Every year around the last weekend of November, we gather with our family members, the ones we’ve known all our life, put aside our differences for a night and remember why we love each other. We don’t care that Uncle Dave hasn’t been sober in months, or that Grandpa repeats the same story three times in 20 minutes, or that your teenage sister is pregnant. No matter what’s happened in the last year, for one night we think about the good times.
That’s what Virginia Tech did Friday night. When virtually everything that could go wrong this season did, the Hokies mustered every last ounce of pride we didn’t even know they had to beat Virginia 24-20.
This was supposed to be their funeral, and last week’s double-overtime, fist-pumping loss was supposed to be the Wake. Virginia hadn’t beaten us in 10 years, yet they walked into Lane Stadium for a night game as two-point favorites. Two days before the game, the school announced Mike London would return next season regardless of what happened on Friday night. The Cavaliers not only had a chance to end a 10-game losing streak to their most hated rivals, but they could also end their season without a bowl game for the first time in 22 years. If there was ever a year for the Wahoos to get it done, this was it.

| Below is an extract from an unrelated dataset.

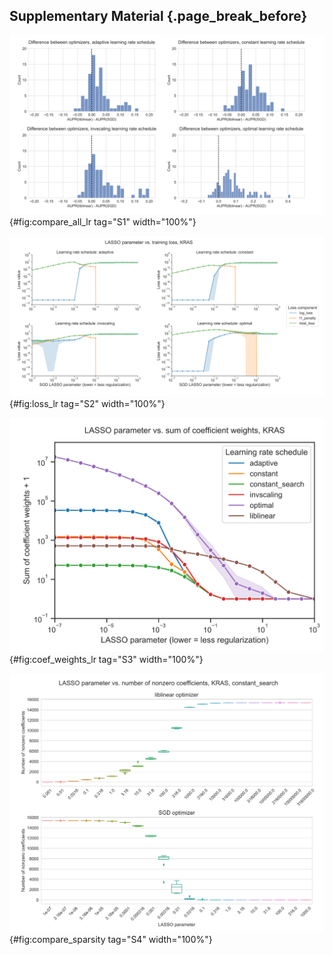 ## Supplementary Material {.page_break_before}

![Distribution of performance difference between best-performing model for `liblinear` and SGD optimizers, across all 84 genes in Vogelstein driver gene set, for varying SGD learning rate schedulers. Positive numbers on the x-axis indicate better performance using `liblinear`, and negative numbers indicate better performance using SGD.](images/supp_figure_1.png){#fig:compare_all_lr tag="S1" width="100%"}

![Decomposition of loss function into data loss and L1 penalty components for KRAS mutation prediction using SGD optimizer, across regularization levels, using varying learning rate schedulers.](images/supp_figure_2.png){#fig:loss_lr tag="S2" width="100%"}

![Sum of absolute value of coefficients + 1 for KRAS mutation prediction using SGD and `liblinear` optimizers, with varying learning rate schedules for SGD. Similar to the figures in the main paper, the `liblinear` x-axis represents the inverse of the $C$ regularization parameter; SGD x-axes represent the untransformed $\alpha$ parameter.](images/supp_figure_3.png){#fig:coef_weights_lr tag="S3" width="100%"}

![Number of nonzero coefficients (model sparsity) across varying regularization parameter settings for KRAS mutation prediction using SGD and `liblinear` optimizers.](images/supp_figure_4.png){#fig:compare_sparsity tag="S4" width="100%"}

They knew it too. Minutes before kickoff, the Cavs helped incite a war of words at midfield that very-nearly-but-probably-never-would-have turned into a brawl. The little brothers of the state started chirping a little too early. When you haven’t beaten a team since before there was YouTube, you should probably wait until after the game to start popping off at the mouth – on their turf, no less.

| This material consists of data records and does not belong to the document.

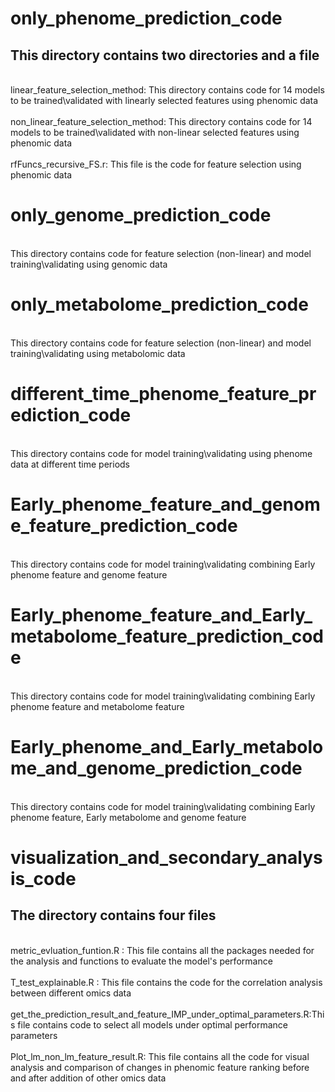# only_phenome_prediction_code
## This directory contains two directories and a file
 <br>linear_feature_selection_method: This directory contains code for 14 models to be trained\validated with linearly selected features using phenomic data<br/>
 <br>non_linear_feature_selection_method: This directory contains code for 14 models to be trained\validated with non-linear selected features using phenomic data<br/>
 <br>rfFuncs_recursive_FS.r: This file is the code for feature selection using phenomic data<br/>

# only_genome_prediction_code
 <br>This directory contains code for feature selection (non-linear) and model training\validating using genomic data<br/>

# only_metabolome_prediction_code
 <br>This directory contains code for feature selection (non-linear) and model training\validating using metabolomic data<br/>

# different_time_phenome_feature_prediction_code
 <br>This directory contains code for model training\validating using phenome data at different time periods<br/>

# Early_phenome_feature_and_genome_feature_prediction_code
 <br>This directory contains code for model training\validating combining Early phenome feature and genome feature<br/>

# Early_phenome_feature_and_Early_metabolome_feature_prediction_code
 <br>This directory contains code for model training\validating combining Early phenome feature and metabolome feature<br/>

# Early_phenome_and_Early_metabolome_and_genome_prediction_code
 <br>This directory contains code for model training\validating combining Early phenome feature, Early metabolome and genome feature<br/>

# visualization_and_secondary_analysis_code
## The directory contains four files
 <br>metric_evluation_funtion.R : This file contains all the packages needed for the analysis and functions to evaluate the model's performance<br/>
 <br>T_test_explainable.R : This file contains the code for the correlation analysis between different omics data<br/>
 <br>get_the_prediction_result_and_feature_IMP_under_optimal_parameters.R:This file contains code to select all models under optimal performance parameters<br/>
 <br>Plot_lm_non_lm_feature_result.R: This file contains all the code for visual analysis and comparison of changes in phenomic feature ranking before and after addition of other omics data<br/>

Maybe that scuffle was what the Hokies needed. Maybe. It makes for a good narrative at least, but whatever incited Tech to will itself to victory Friday night was a force we hadn’t seen since a warm September night in Ohio. Who knows…funny things happen on Thanksgiving.
The defense was menacing as always. The offense sputtered. The special teams shined.
With Virginia punting from underneath its own uprights, Frank Beamer knew this might be his best chance of finding the end zone all night. He dialed up a rush, and C.J. Reavis swatted away the Cavalier punt with ease. Bucky Hodges pounced on it for the score. For a fleeting moment Beamer Ball, M.I.A for arguably years, returned. Funny things happen on Thanksgiving.
Brendan Motley sparked the offense, but a sprained toe and a concussion ultimately ended his night by halftime. The Hokies were going to ride or die with Michael Brewer. By the middle of the third quarter, the Cavaliers had pasted Brewer to the turf so many times it was only a matter of minutes before he wouldn’t get up. Yet somehow, the redshirt junior showed his Texas grit and rebounded for two of his best drives in a Tech uniform. A 36-yard touchdown pass to Cam Phillips gave Tech a 17-13 lead, and after Virginia regained the lead in the fourth quarter, Brewer engineered a three-play, 75 yard drive capped by a Hodges nine-yard touchdown that kept the Commonwealth Cup in Blacksburg. Funny things happen on Thanksgiving.
There will be changes to the program after the bowl season – major ones. Even during this debacle of a season, no one doubted that 2015 was shaping up to be the year of redemption. Guess how many seniors scored a touchdown this season? Zero. Every major contributor on offense is back, along with many key defensive starters. If there’s a silver lining to the attrition on the defensive side of the ball this season, it’s that several young players earned valuable experience that will help them hit the ground running next year.
So the Hokies are going bowling and for one weekend, we can forget about all the bad things. Who cares that the offense is ranked worse than 90th in pretty much every important category? Who cares about the internal turmoil that led to two valued members of the program suspiciously quitting mid-season? Who cares that 13 major contributors have missed significant time with injury? Who cares that for the third straight season, Lane Stadium has gone from the Terror Dome to the Kiddie Dome?
It doesn’t matter. This is our state, and no matter how much Virginia cries, swears and yells about it, that isn’t changing. Even at our worst, we don’t lose to those cookie-dough eating, Zima-drinking, lawn-streaking wussies up the road.
There will be plenty of time to lament the missteps of 2014 and dream of greener pastures to come. But for one night, the Hokies were able to put aside their differences and remind us why we love them. No matter what’s happened in the last year, Friday night reminded us of all the good times. We still own Virginia. Even the most calamitous season imaginable can’t change that.